#### Stored data:
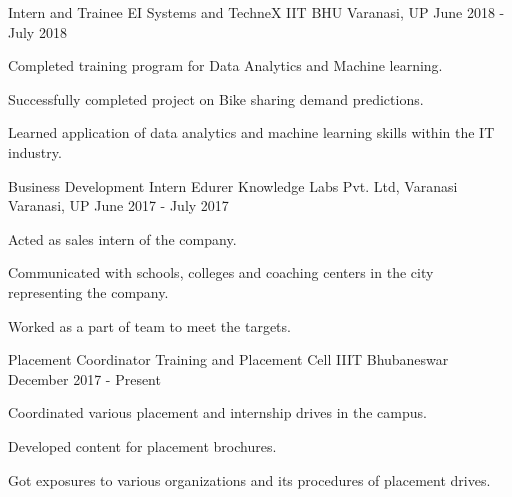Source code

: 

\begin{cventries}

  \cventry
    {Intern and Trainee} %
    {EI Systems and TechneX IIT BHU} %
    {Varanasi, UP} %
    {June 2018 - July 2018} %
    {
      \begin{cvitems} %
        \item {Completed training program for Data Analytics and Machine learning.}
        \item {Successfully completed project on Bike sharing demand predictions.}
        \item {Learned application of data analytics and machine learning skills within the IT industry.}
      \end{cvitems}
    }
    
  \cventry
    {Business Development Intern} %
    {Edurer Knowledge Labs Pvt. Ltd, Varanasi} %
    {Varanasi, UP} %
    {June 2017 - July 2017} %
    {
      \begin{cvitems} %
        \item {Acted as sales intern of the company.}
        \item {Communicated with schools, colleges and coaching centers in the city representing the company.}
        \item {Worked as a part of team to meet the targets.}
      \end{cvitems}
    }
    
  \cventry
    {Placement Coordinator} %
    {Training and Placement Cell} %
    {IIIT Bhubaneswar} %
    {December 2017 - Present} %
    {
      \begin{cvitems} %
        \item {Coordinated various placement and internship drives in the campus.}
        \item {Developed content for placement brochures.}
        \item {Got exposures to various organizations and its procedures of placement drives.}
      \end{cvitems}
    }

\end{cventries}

#### Try it:
Leave out the pictures and set down all of the data exactly.

#### Response to the task:
Source code

: 

\begin{cventries}

  \cventry
    {Intern and Trainee} %
    {EI Systems and TechneX IIT BHU} %
    {Varanasi, UP} %
    {June 2018 - July 2018} %
    {
      \begin{cvitems} %
        \item {Completed training program for Data Analytics and Machine learning.}
        \item {Successfully completed project on Bike sharing demand predictions.}
        \item {Learned application of data analytics and machine learning skills within the IT industry.}
      \end{cvitems}
    }
    
  \cventry
    {Business Development Intern} %
    {Edurer Knowledge Labs Pvt. Ltd, Varanasi} %
    {Varanasi, UP} %
    {June 2017 - July 2017} %
    {
      \begin{cvitems} %
        \item {Acted as sales intern of the company.}
        \item {Communicated with schools, colleges and coaching centers in the city representing the company.}
        \item {Worked as a part of team to meet the targets.}
      \end{cvitems}
    }
    
  \cventry
    {Placement Coordinator} %
    {Training and Placement Cell} %
    {IIIT Bhubaneswar} %
    {December 2017 - Present} %
    {
      \begin{cvitems} %
        \item {Coordinated various placement and internship drives in the campus.}
        \item {Developed content for placement brochures.}
        \item {Got exposures to various organizations and its procedures of placement drives.}
      \end{cvitems}
    }

\end{cventries}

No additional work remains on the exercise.